--- Provided information ---

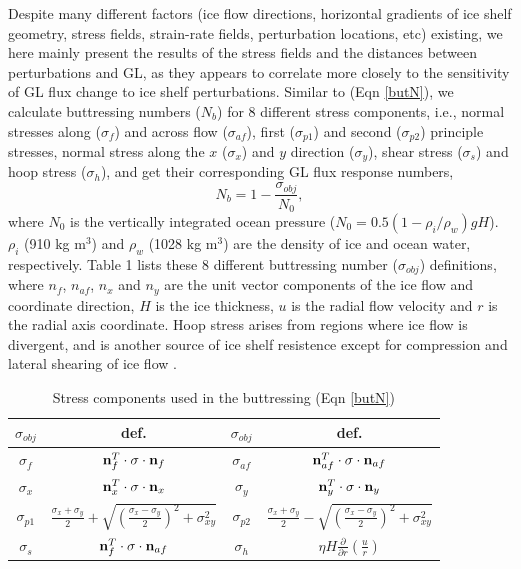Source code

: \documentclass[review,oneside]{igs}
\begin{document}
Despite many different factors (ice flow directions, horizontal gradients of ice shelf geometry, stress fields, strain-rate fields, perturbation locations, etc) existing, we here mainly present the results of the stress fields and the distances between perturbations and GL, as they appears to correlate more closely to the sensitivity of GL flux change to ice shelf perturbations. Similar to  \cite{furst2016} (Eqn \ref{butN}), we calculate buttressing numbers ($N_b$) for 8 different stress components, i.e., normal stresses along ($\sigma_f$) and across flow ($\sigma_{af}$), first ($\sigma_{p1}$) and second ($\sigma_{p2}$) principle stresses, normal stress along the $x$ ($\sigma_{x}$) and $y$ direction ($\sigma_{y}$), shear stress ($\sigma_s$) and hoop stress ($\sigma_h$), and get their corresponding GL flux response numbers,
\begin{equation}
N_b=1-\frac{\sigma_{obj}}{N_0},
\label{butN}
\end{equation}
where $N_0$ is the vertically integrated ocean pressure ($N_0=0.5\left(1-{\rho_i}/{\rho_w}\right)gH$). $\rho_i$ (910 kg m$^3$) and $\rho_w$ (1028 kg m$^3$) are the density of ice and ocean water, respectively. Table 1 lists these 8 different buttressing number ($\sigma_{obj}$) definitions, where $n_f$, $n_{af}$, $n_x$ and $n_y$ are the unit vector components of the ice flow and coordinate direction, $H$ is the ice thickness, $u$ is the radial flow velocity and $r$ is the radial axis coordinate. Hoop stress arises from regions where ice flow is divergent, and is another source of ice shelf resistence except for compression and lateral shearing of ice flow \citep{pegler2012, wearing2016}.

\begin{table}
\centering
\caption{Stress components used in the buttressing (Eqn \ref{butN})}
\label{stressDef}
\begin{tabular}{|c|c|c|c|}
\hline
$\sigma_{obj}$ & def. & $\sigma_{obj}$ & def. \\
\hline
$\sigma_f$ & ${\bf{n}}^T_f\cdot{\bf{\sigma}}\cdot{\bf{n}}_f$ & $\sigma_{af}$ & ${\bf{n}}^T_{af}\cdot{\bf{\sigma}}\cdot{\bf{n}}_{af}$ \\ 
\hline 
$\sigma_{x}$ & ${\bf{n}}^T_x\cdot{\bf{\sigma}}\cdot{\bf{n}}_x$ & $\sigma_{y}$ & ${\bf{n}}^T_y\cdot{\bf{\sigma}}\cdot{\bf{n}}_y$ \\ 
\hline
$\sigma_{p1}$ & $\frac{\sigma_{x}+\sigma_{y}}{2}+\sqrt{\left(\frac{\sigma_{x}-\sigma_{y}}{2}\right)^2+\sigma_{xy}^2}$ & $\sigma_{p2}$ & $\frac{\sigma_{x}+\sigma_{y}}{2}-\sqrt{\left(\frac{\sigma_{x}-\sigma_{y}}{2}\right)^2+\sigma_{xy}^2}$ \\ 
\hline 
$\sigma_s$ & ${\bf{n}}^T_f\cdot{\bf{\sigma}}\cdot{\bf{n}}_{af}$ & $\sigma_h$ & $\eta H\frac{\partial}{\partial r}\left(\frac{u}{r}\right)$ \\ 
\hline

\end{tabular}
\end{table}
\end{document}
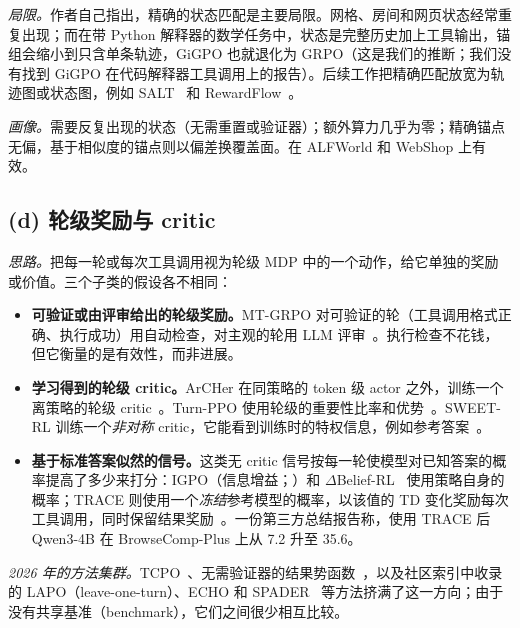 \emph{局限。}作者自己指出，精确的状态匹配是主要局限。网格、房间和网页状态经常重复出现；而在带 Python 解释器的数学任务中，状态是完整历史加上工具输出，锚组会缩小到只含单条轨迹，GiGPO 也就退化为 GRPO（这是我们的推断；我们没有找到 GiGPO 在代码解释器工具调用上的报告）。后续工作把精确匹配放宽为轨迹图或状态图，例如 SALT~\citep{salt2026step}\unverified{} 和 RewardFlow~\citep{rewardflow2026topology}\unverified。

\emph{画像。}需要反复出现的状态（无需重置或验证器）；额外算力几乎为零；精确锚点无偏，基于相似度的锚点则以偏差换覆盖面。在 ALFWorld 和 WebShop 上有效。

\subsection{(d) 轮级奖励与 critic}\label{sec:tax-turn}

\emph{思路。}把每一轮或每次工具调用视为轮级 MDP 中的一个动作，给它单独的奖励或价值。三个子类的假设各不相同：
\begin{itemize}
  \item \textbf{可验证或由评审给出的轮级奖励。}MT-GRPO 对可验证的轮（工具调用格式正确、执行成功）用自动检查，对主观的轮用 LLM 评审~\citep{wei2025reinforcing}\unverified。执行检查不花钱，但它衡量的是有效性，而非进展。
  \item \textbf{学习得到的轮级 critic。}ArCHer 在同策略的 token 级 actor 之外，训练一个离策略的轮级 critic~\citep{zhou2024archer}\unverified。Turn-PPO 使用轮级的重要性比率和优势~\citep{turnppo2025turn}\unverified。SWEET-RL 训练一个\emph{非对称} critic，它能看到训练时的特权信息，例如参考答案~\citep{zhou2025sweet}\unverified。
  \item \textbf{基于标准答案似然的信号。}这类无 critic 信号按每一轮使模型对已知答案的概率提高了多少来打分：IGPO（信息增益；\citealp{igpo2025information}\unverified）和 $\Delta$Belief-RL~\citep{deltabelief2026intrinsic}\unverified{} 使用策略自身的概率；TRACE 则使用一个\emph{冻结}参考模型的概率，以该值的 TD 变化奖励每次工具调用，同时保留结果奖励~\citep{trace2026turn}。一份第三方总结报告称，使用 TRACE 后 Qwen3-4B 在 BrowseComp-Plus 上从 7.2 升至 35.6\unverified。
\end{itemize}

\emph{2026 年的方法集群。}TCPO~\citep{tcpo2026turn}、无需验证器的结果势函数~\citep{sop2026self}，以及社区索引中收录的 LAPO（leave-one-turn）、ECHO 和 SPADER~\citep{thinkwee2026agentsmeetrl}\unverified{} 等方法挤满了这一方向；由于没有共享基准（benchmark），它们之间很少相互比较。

---

Work to be completed → For this exercise, restate the material exactly and skip every picture.

Finished exercise →
Source code

: \documentclass[review,oneside]{igs}
\begin{document}
Despite many different factors (ice flow directions, horizontal gradients of ice shelf geometry, stress fields, strain-rate fields, perturbation locations, etc) existing, we here mainly present the results of the stress fields and the distances between perturbations and GL, as they appears to correlate more closely to the sensitivity of GL flux change to ice shelf perturbations. Similar to  \cite{furst2016} (Eqn \ref{butN}), we calculate buttressing numbers ($N_b$) for 8 different stress components, i.e., normal stresses along ($\sigma_f$) and across flow ($\sigma_{af}$), first ($\sigma_{p1}$) and second ($\sigma_{p2}$) principle stresses, normal stress along the $x$ ($\sigma_{x}$) and $y$ direction ($\sigma_{y}$), shear stress ($\sigma_s$) and hoop stress ($\sigma_h$), and get their corresponding GL flux response numbers,
\begin{equation}
N_b=1-\frac{\sigma_{obj}}{N_0},
\label{butN}
\end{equation}
where $N_0$ is the vertically integrated ocean pressure ($N_0=0.5\left(1-{\rho_i}/{\rho_w}\right)gH$). $\rho_i$ (910 kg m$^3$) and $\rho_w$ (1028 kg m$^3$) are the density of ice and ocean water, respectively. Table 1 lists these 8 different buttressing number ($\sigma_{obj}$) definitions, where $n_f$, $n_{af}$, $n_x$ and $n_y$ are the unit vector components of the ice flow and coordinate direction, $H$ is the ice thickness, $u$ is the radial flow velocity and $r$ is the radial axis coordinate. Hoop stress arises from regions where ice flow is divergent, and is another source of ice shelf resistence except for compression and lateral shearing of ice flow \citep{pegler2012, wearing2016}.

\begin{table}
\centering
\caption{Stress components used in the buttressing (Eqn \ref{butN})}
\label{stressDef}
\begin{tabular}{|c|c|c|c|}
\hline
$\sigma_{obj}$ & def. & $\sigma_{obj}$ & def. \\
\hline
$\sigma_f$ & ${\bf{n}}^T_f\cdot{\bf{\sigma}}\cdot{\bf{n}}_f$ & $\sigma_{af}$ & ${\bf{n}}^T_{af}\cdot{\bf{\sigma}}\cdot{\bf{n}}_{af}$ \\ 
\hline 
$\sigma_{x}$ & ${\bf{n}}^T_x\cdot{\bf{\sigma}}\cdot{\bf{n}}_x$ & $\sigma_{y}$ & ${\bf{n}}^T_y\cdot{\bf{\sigma}}\cdot{\bf{n}}_y$ \\ 
\hline
$\sigma_{p1}$ & $\frac{\sigma_{x}+\sigma_{y}}{2}+\sqrt{\left(\frac{\sigma_{x}-\sigma_{y}}{2}\right)^2+\sigma_{xy}^2}$ & $\sigma_{p2}$ & $\frac{\sigma_{x}+\sigma_{y}}{2}-\sqrt{\left(\frac{\sigma_{x}-\sigma_{y}}{2}\right)^2+\sigma_{xy}^2}$ \\ 
\hline 
$\sigma_s$ & ${\bf{n}}^T_f\cdot{\bf{\sigma}}\cdot{\bf{n}}_{af}$ & $\sigma_h$ & $\eta H\frac{\partial}{\partial r}\left(\frac{u}{r}\right)$ \\ 
\hline

\end{tabular}
\end{table}
\end{document}
 \emph{局限。}作者自己指出，精确的状态匹配是主要局限。网格、房间和网页状态经常重复出现；而在带 Python 解释器的数学任务中，状态是完整历史加上工具输出，锚组会缩小到只含单条轨迹，GiGPO 也就退化为 GRPO（这是我们的推断；我们没有找到 GiGPO 在代码解释器工具调用上的报告）。后续工作把精确匹配放宽为轨迹图或状态图，例如 SALT~\citep{salt2026step}\unverified{} 和 RewardFlow~\citep{rewardflow2026topology}\unverified。

\emph{画像。}需要反复出现的状态（无需重置或验证器）；额外算力几乎为零；精确锚点无偏，基于相似度的锚点则以偏差换覆盖面。在 ALFWorld 和 WebShop 上有效。

\subsection{(d) 轮级奖励与 critic}\label{sec:tax-turn}

\emph{思路。}把每一轮或每次工具调用视为轮级 MDP 中的一个动作，给它单独的奖励或价值。三个子类的假设各不相同：
\begin{itemize}
  \item \textbf{可验证或由评审给出的轮级奖励。}MT-GRPO 对可验证的轮（工具调用格式正确、执行成功）用自动检查，对主观的轮用 LLM 评审~\citep{wei2025reinforcing}\unverified。执行检查不花钱，但它衡量的是有效性，而非进展。
  \item \textbf{学习得到的轮级 critic。}ArCHer 在同策略的 token 级 actor 之外，训练一个离策略的轮级 critic~\citep{zhou2024archer}\unverified。Turn-PPO 使用轮级的重要性比率和优势~\citep{turnppo2025turn}\unverified。SWEET-RL 训练一个\emph{非对称} critic，它能看到训练时的特权信息，例如参考答案~\citep{zhou2025sweet}\unverified。
  \item \textbf{基于标准答案似然的信号。}这类无 critic 信号按每一轮使模型对已知答案的概率提高了多少来打分：IGPO（信息增益；\citealp{igpo2025information}\unverified）和 $\Delta$Belief-RL~\citep{deltabelief2026intrinsic}\unverified{} 使用策略自身的概率；TRACE 则使用一个\emph{冻结}参考模型的概率，以该值的 TD 变化奖励每次工具调用，同时保留结果奖励~\citep{trace2026turn}。一份第三方总结报告称，使用 TRACE 后 Qwen3-4B 在 BrowseComp-Plus 上从 7.2 升至 35.6\unverified。
\end{itemize}

\emph{2026 年的方法集群。}TCPO~\citep{tcpo2026turn}、无需验证器的结果势函数~\citep{sop2026self}，以及社区索引中收录的 LAPO（leave-one-turn）、ECHO 和 SPADER~\citep{thinkwee2026agentsmeetrl}\unverified{} 等方法挤满了这一方向；由于没有共享基准（benchmark），它们之间很少相互比较。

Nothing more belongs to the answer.